Samsung Anticipates Record Quarterly Profit Driven by AI Memory Chip Demand
Samsung Electronics, the world's largest memory chipmaker by sales, is expected to report a record operating profit for the second quarter of 2024. According to a consensus estimate from 30 analysts, the company's operating profit likely surged to approximately 86 trillion won ($56.35 billion) for the April to June period, an 18-fold increase compared to the same quarter last year.
This anticipated profit marks the third consecutive quarter of record earnings for Samsung, reflecting a sustained shortage in the memory chip market. The shortage is primarily driven by robust demand for artificial intelligence (AI) infrastructure, including high-bandwidth memory (HBM) and other advanced chips used in data centers and AI applications. As AI adoption accelerates globally, memory suppliers have struggled to keep pace with demand, leading to higher chip prices and improved margins for manufacturers like Samsung.
The company's performance highlights the growing importance of the AI sector in the semiconductor industry. While traditional memory markets, such as those for smartphones and personal computers, have seen moderate recovery, the AI segment has been a major growth driver. Samsung's advanced memory products, especially HBM3 and HBM3E, are in high demand from major AI chipmakers like Nvidia, which use them in their graphics processing units (GPUs) for AI training and inference.

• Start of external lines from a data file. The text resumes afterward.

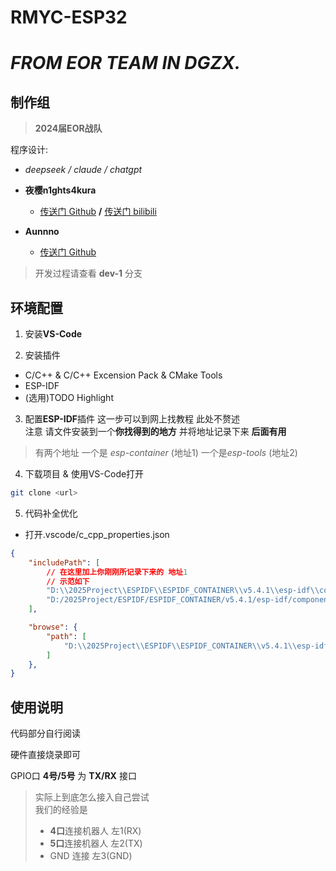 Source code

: # RMYC-ESP32

# *__FROM EOR TEAM IN DGZX.__*

## 制作组
> **2024届EOR战队**

程序设计:

- *deepseek / claude / chatgpt*

- **夜樱n1ghts4kura**
    - [传送门 Github](https://github.com/n1ghts4kura)   **/**   [传送门 bilibili](https://space.bilibili.com/438325806)

- **Aunnno**
    - [传送门 Github](https://github.com/Aunnno)

> 开发过程请查看 **dev-1** 分支

## 环境配置

1. 安装**VS-Code**

2. 安装插件
- C/C++ & C/C++ Excension Pack & CMake Tools
- ESP-IDF
- (选用)TODO Highlight

3. 配置**ESP-IDF**插件
这一步可以到网上找教程 此处不赘述  
注意 请文件安装到一个**你找得到的地方** 并将地址记录下来 **后面有用**

> 有两个地址 一个是 *esp-container* (地址1)  一个是*esp-tools* (地址2)

4. 下载项目 & 使用VS-Code打开
```sh
git clone <url>
```

5. 代码补全优化

- 打开.vscode/c_cpp_properties.json
```json
{
    "includePath": [
        // 在这里加上你刚刚所记录下来的 地址1
        // 示范如下
        "D:\\2025Project\\ESPIDF\\ESPIDF_CONTAINER\\v5.4.1\\esp-idf\\components",
        "D:/2025Project/ESPIDF/ESPIDF_CONTAINER/v5.4.1/esp-idf/components/log/include",
    ],

    "browse": {
        "path": [
            "D:\\2025Project\\ESPIDF\\ESPIDF_CONTAINER\\v5.4.1\\esp-idf\\components",
        ]
    },
}
```

## 使用说明

代码部分自行阅读

硬件直接烧录即可

GPIO口 **4号/5号** 为 **TX/RX** 接口
> 实际上到底怎么接入自己尝试  
> 我们的经验是
> - **4口**连接机器人 左1(RX)  
> - **5口**连接机器人 左2(TX)  
> - GND 连接 左3(GND)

Analysts note that Samsung's strong results also benefit from improved cost management and a favorable product mix, with higher-value chips contributing to profitability. The company is expected to provide further details when it releases its earnings guidance later this month.
This development underscores a broader trend in the tech industry, where AI-related investments continue to shape demand for cutting-edge hardware. As companies globally ramp up AI capabilities, memory chipmakers are likely to maintain elevated growth, though potential risks such as geopolitical tensions and cyclical downturns remain.